> [TASK INSTRUCTIONS] Reproduce only the lines below from the line containing "Click logo to install" to the line containing "### The VLC", exactly as written, with both end lines kept. Omit the pictures.

> [RECORDED DATA]
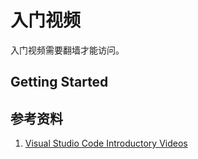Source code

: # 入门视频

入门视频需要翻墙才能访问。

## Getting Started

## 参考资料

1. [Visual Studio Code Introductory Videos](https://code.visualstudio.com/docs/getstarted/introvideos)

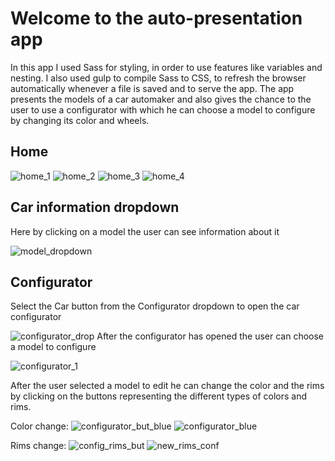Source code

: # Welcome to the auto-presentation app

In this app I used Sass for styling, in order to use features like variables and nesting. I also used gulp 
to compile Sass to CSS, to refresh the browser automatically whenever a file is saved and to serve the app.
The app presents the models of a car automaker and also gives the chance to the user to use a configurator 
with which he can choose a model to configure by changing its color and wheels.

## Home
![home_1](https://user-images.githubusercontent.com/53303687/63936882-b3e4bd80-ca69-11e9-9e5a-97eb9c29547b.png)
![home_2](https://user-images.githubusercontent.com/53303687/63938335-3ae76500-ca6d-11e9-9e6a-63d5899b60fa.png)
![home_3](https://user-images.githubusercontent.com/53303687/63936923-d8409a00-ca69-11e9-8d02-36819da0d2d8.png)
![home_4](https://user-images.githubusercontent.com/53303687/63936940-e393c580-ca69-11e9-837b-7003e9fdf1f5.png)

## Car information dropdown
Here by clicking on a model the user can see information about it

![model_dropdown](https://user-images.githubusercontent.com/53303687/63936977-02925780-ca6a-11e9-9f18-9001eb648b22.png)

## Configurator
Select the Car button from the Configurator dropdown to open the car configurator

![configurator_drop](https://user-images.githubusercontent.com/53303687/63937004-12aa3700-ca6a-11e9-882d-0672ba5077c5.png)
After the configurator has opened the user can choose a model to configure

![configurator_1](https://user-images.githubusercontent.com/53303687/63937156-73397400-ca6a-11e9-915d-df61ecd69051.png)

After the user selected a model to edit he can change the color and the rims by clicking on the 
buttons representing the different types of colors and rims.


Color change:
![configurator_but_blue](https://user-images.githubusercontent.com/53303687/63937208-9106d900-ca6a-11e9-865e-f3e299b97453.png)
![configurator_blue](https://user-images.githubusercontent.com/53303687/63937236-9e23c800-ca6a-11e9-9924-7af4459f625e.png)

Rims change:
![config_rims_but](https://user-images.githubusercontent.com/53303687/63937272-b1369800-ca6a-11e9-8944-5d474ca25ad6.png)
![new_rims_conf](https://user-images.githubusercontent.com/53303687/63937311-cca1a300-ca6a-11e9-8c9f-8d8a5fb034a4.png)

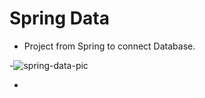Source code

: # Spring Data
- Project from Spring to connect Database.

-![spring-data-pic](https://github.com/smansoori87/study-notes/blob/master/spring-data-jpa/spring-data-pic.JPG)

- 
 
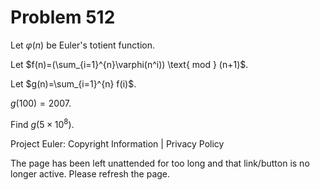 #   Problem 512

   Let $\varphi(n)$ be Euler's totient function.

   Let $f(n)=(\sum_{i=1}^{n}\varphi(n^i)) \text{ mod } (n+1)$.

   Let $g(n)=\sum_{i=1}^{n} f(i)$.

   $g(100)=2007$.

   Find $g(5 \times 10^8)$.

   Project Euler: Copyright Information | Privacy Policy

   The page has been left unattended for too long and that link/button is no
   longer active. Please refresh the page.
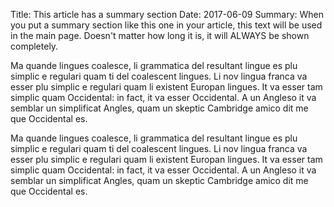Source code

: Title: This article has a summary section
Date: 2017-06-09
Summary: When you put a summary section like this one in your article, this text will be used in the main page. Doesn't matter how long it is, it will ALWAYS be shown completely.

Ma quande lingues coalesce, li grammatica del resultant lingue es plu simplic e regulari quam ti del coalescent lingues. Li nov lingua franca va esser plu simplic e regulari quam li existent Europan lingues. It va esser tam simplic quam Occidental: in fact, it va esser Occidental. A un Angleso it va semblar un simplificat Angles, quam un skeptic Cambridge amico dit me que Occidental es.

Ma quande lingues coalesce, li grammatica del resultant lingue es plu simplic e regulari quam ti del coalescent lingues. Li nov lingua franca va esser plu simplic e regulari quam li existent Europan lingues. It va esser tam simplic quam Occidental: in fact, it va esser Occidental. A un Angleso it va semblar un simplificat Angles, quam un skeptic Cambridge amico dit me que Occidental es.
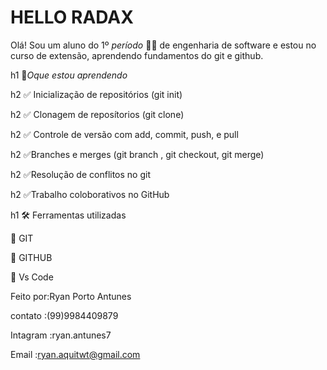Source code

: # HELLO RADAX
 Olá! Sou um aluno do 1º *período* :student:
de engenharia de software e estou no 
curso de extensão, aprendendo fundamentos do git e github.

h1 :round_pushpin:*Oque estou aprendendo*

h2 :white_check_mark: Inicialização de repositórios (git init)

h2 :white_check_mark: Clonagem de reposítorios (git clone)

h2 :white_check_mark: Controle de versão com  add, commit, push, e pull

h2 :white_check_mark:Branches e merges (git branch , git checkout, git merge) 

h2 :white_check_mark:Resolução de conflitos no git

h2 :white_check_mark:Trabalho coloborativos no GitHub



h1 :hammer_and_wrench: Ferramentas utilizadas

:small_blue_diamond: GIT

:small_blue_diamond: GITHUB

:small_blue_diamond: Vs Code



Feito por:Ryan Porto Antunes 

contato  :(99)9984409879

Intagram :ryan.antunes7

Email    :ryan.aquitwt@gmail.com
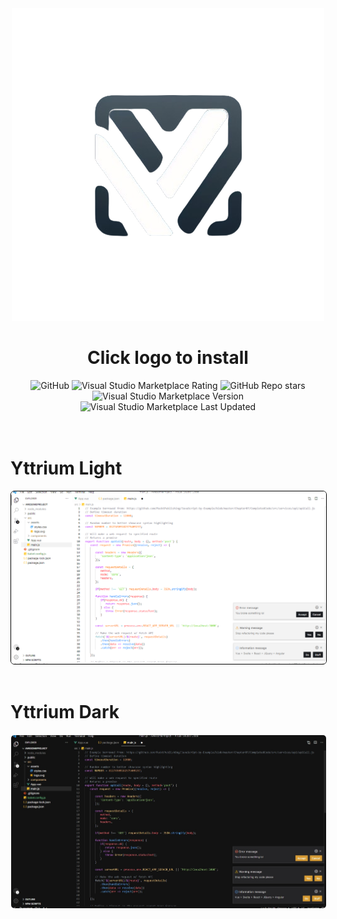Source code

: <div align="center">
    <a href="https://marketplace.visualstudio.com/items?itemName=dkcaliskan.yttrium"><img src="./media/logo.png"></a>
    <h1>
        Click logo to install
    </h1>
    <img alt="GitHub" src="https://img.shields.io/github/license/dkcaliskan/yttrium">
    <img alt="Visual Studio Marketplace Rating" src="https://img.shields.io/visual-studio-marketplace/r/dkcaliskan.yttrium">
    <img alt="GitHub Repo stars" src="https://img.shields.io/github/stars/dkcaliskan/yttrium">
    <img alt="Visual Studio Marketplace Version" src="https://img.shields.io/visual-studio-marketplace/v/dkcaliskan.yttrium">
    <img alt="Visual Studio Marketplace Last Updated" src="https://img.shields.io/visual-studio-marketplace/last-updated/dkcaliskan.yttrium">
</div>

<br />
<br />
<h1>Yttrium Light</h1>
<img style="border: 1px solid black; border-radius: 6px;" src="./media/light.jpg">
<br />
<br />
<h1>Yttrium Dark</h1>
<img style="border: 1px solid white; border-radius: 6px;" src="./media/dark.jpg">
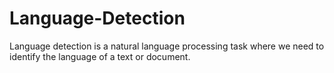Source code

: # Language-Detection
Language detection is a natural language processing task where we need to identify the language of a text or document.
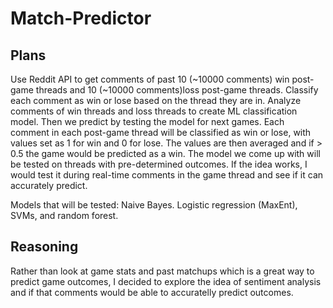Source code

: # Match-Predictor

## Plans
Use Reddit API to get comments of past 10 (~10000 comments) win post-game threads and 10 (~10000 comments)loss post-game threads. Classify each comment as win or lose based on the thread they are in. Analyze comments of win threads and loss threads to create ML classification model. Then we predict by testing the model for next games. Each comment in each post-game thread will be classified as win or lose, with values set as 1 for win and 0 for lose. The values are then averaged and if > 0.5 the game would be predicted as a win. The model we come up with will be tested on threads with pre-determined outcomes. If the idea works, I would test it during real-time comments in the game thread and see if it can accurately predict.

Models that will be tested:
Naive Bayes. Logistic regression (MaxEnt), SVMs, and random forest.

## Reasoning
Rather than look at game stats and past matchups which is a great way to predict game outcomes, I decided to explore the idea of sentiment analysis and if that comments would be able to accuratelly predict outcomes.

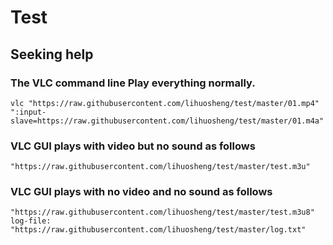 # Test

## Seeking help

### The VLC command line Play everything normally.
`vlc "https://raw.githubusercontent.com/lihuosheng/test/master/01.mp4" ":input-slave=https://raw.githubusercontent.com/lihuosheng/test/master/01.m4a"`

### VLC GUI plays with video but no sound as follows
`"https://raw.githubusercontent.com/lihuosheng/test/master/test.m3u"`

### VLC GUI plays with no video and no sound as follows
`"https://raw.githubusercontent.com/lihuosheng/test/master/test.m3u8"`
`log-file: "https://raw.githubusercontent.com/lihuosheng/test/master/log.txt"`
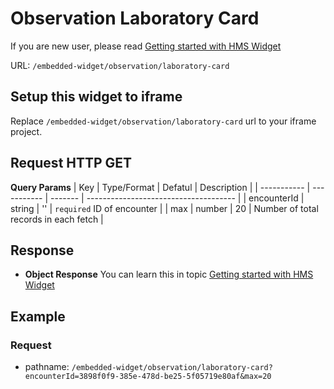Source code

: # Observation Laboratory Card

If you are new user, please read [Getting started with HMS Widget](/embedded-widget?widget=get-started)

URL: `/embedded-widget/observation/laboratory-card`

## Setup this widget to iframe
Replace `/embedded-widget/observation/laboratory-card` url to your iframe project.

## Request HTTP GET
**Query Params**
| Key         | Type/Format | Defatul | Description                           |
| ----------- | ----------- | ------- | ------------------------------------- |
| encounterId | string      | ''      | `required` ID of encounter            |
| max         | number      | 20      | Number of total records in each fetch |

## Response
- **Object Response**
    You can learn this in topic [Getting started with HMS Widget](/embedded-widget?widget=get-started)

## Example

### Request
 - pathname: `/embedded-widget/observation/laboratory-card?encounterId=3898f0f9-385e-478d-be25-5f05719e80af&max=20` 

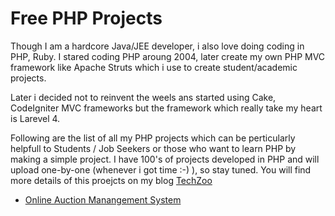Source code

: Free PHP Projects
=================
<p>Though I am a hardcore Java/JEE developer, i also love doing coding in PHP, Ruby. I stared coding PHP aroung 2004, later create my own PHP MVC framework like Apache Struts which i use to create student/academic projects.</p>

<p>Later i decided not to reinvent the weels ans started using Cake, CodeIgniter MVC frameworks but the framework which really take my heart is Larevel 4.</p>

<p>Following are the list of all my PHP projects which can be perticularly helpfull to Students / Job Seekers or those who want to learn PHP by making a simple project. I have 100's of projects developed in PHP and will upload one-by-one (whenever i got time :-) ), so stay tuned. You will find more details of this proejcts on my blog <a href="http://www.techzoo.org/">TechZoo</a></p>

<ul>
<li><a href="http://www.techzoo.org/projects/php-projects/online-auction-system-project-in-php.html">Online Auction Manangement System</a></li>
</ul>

> [REPLY TO THE TASK]
        Click logo to install
    </h1>
    <img alt="GitHub" src="https://img.shields.io/github/license/dkcaliskan/yttrium">
    <img alt="Visual Studio Marketplace Rating" src="https://img.shields.io/visual-studio-marketplace/r/dkcaliskan.yttrium">
    <img alt="GitHub Repo stars" src="https://img.shields.io/github/stars/dkcaliskan/yttrium">
    <img alt="Visual Studio Marketplace Version" src="https://img.shields.io/visual-studio-marketplace/v/dkcaliskan.yttrium">
    <img alt="Visual Studio Marketplace Last Updated" src="https://img.shields.io/visual-studio-marketplace/last-updated/dkcaliskan.yttrium">
</div>

<br />
<br />
<h1>Yttrium Light</h1>
<img style="border: 1px solid black; border-radius: 6px;" src="./media/light.jpg">
<br />
<br />
<h1>Yttrium Dark</h1>
<img style="border: 1px solid white; border-radius: 6px;" src="./media/dark.jpg">
Source code

: # Language-Detection
Language detection is a natural language processing task where we need to identify the language of a text or document.
Source code

: # Match-Predictor

## Plans
Use Reddit API to get comments of past 10 (~10000 comments) win post-game threads and 10 (~10000 comments)loss post-game threads. Classify each comment as win or lose based on the thread they are in. Analyze comments of win threads and loss threads to create ML classification model. Then we predict by testing the model for next games. Each comment in each post-game thread will be classified as win or lose, with values set as 1 for win and 0 for lose. The values are then averaged and if > 0.5 the game would be predicted as a win. The model we come up with will be tested on threads with pre-determined outcomes. If the idea works, I would test it during real-time comments in the game thread and see if it can accurately predict.

Models that will be tested:
Naive Bayes. Logistic regression (MaxEnt), SVMs, and random forest.

## Reasoning
Rather than look at game stats and past matchups which is a great way to predict game outcomes, I decided to explore the idea of sentiment analysis and if that comments would be able to accuratelly predict outcomes.

 # Test

## Seeking help

### The VLC command line Play everything normally.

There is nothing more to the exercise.